▸ Task input:
==============================
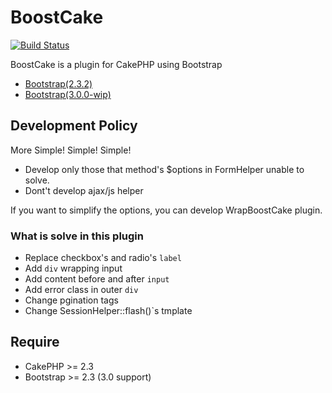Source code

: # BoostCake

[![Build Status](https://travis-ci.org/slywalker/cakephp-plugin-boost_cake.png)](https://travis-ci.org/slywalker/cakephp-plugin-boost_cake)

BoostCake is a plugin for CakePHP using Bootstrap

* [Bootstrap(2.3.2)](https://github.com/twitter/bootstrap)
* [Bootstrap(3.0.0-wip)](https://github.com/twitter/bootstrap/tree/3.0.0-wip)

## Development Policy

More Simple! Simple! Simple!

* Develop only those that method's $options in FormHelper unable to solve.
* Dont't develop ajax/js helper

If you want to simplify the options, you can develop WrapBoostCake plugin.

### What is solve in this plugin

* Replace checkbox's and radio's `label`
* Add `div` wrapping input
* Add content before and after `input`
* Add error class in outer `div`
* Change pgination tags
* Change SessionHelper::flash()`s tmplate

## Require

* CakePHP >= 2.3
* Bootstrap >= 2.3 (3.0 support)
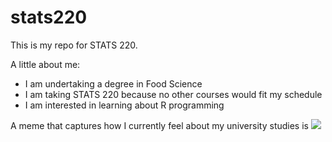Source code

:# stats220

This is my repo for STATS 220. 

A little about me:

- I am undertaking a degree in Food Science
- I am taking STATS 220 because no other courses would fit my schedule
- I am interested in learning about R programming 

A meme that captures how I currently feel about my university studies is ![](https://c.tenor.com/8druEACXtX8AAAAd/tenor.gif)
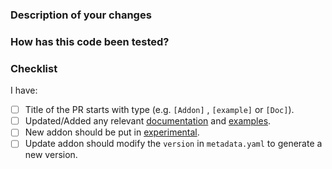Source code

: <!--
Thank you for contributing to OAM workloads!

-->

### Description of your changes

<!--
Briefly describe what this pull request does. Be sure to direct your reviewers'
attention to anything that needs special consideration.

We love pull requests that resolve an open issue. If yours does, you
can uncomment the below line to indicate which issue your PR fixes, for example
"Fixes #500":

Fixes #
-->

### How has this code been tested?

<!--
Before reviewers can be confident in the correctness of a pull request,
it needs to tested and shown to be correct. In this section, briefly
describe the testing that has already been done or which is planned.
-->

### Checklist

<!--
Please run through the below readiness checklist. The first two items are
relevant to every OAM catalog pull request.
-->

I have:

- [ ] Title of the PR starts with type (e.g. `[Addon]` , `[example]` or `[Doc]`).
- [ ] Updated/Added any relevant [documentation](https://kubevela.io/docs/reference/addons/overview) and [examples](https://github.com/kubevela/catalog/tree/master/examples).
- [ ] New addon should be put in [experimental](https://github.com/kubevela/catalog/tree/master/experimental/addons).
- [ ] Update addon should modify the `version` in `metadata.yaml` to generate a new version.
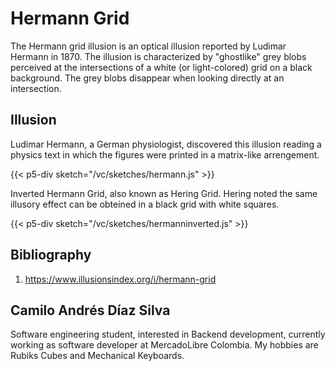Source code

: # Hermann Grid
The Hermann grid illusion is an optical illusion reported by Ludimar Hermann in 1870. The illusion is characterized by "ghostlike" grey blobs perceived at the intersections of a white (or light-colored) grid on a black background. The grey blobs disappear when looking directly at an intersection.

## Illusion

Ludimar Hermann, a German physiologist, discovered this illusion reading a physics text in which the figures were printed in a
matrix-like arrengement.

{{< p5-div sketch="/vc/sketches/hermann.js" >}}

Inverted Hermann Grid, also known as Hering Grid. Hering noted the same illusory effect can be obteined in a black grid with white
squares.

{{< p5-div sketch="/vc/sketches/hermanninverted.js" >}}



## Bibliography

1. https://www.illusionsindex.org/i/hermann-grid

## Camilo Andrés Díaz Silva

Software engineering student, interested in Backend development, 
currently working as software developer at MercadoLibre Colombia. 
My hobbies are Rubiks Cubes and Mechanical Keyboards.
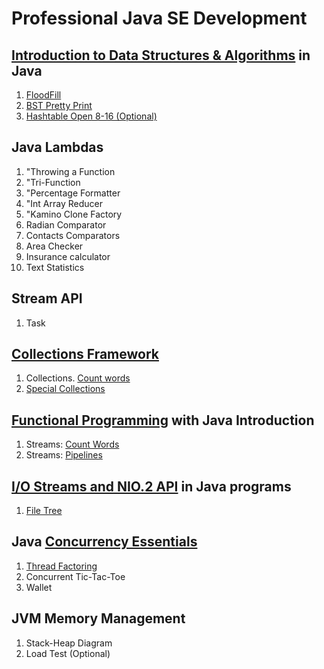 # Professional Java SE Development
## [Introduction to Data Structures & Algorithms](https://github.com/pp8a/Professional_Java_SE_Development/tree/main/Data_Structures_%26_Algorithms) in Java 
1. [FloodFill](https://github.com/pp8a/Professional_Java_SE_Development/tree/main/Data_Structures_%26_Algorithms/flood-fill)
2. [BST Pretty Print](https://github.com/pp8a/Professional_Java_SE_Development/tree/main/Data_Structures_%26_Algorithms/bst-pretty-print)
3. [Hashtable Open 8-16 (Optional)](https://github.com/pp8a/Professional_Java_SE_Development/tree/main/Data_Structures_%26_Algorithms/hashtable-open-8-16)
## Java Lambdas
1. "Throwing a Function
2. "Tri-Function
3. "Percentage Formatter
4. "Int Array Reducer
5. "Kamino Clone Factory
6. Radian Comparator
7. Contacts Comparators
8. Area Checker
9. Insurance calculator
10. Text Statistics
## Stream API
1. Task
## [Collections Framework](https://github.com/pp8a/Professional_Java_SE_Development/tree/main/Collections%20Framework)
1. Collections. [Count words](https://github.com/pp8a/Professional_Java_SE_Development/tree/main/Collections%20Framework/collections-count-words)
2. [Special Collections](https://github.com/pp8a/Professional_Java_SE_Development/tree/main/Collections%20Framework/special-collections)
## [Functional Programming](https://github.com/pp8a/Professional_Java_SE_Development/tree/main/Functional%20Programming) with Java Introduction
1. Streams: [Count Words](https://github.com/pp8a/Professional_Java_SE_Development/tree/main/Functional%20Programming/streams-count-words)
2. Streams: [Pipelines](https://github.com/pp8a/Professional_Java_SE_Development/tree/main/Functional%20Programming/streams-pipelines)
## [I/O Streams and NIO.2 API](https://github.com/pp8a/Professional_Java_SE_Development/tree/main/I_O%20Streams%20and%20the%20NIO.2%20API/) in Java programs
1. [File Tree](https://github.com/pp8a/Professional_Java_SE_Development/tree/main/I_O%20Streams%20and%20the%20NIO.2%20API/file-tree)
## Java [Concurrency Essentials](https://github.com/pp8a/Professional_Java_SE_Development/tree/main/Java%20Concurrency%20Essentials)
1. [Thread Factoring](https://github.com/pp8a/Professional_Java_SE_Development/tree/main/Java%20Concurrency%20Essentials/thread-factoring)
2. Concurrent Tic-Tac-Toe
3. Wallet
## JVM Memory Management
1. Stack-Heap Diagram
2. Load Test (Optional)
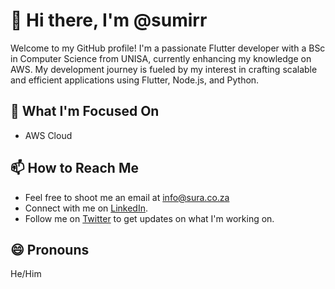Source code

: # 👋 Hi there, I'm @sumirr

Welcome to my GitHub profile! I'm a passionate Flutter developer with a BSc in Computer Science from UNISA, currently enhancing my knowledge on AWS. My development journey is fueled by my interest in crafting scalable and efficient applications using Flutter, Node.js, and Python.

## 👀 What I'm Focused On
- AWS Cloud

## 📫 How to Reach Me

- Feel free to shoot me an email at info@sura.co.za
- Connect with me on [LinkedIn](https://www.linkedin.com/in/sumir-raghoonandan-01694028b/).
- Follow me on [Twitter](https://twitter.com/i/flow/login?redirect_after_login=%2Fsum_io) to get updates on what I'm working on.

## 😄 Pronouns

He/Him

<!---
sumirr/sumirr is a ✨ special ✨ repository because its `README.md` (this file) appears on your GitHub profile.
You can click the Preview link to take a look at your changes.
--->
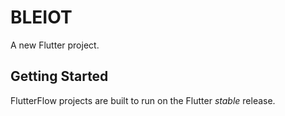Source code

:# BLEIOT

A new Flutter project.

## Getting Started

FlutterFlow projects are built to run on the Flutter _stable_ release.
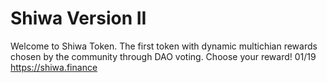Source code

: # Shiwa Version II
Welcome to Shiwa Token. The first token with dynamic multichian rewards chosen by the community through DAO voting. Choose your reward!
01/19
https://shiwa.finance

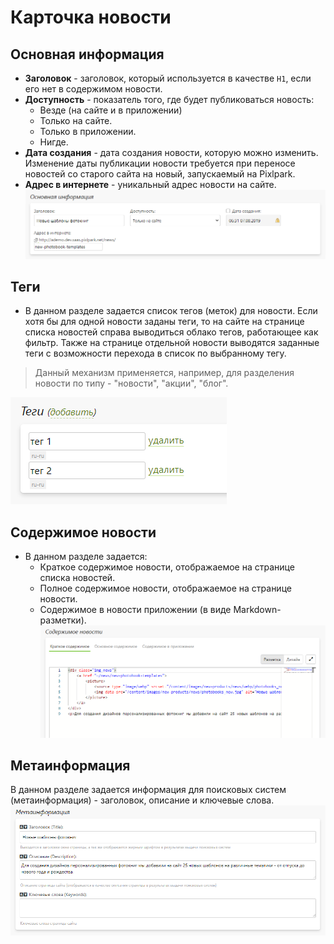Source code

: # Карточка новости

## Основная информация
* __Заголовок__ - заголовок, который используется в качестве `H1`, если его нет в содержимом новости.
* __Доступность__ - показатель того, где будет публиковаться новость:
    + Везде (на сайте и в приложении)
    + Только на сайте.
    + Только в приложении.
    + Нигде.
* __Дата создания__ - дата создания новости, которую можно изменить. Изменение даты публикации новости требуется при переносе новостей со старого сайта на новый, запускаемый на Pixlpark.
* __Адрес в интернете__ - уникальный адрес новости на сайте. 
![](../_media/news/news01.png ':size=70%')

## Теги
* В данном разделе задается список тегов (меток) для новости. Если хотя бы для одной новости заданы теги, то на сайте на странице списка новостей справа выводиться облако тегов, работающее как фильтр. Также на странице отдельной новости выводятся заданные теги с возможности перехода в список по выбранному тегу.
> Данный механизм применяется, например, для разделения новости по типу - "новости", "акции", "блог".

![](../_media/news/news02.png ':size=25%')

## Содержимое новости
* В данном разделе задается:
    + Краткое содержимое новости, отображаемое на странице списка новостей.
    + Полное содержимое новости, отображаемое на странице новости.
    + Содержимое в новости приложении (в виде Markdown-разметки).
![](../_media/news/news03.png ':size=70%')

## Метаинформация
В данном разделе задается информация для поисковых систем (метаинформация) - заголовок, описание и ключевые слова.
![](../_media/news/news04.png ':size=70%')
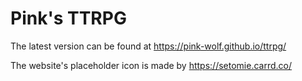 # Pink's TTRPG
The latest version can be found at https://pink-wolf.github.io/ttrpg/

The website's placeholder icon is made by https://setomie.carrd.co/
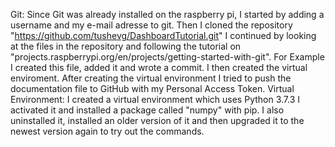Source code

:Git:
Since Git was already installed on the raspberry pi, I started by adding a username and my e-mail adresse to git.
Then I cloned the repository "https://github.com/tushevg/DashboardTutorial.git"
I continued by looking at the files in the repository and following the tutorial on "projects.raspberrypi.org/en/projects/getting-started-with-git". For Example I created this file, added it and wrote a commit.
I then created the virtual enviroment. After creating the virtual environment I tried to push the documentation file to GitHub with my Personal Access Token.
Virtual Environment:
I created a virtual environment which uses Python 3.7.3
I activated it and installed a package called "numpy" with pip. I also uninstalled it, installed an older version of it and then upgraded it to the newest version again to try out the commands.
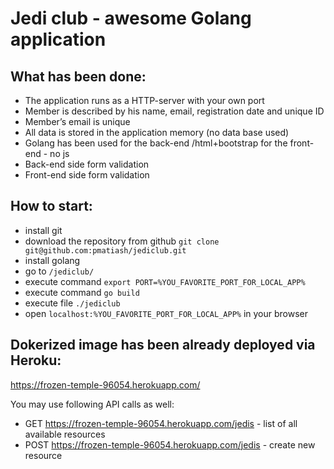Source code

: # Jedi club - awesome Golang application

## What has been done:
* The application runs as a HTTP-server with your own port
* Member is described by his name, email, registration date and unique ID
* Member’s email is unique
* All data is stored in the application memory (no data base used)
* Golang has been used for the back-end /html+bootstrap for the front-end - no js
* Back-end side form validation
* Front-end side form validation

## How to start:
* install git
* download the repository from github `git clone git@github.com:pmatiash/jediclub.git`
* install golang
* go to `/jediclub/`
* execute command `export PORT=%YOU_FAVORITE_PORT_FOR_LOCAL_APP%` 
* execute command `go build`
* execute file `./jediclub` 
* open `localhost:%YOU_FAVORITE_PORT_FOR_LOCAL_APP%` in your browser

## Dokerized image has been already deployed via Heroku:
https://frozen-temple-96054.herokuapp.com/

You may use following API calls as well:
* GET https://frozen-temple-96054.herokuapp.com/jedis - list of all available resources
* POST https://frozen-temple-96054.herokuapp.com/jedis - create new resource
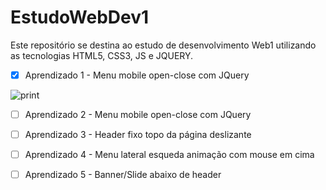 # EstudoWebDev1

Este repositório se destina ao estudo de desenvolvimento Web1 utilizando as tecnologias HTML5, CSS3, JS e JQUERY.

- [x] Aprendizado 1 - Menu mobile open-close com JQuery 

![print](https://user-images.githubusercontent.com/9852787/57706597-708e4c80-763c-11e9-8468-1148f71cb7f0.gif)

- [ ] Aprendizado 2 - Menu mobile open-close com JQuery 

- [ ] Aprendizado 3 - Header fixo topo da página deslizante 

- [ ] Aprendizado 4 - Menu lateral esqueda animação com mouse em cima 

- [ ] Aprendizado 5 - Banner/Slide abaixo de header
==============================
▸ Instructions for the task:
Please return the material above only from the line that holds "2. Concurrent Tic-Tac-Toe" through the line that holds "- AWS Cloud", exactly as it stands, ends included and pictures omitted.

▸ Answer below:
2. Concurrent Tic-Tac-Toe
3. Wallet
## JVM Memory Management
1. Stack-Heap Diagram
2. Load Test (Optional)
Source code

: # 👋 Hi there, I'm @sumirr

Welcome to my GitHub profile! I'm a passionate Flutter developer with a BSc in Computer Science from UNISA, currently enhancing my knowledge on AWS. My development journey is fueled by my interest in crafting scalable and efficient applications using Flutter, Node.js, and Python.

## 👀 What I'm Focused On
- AWS Cloud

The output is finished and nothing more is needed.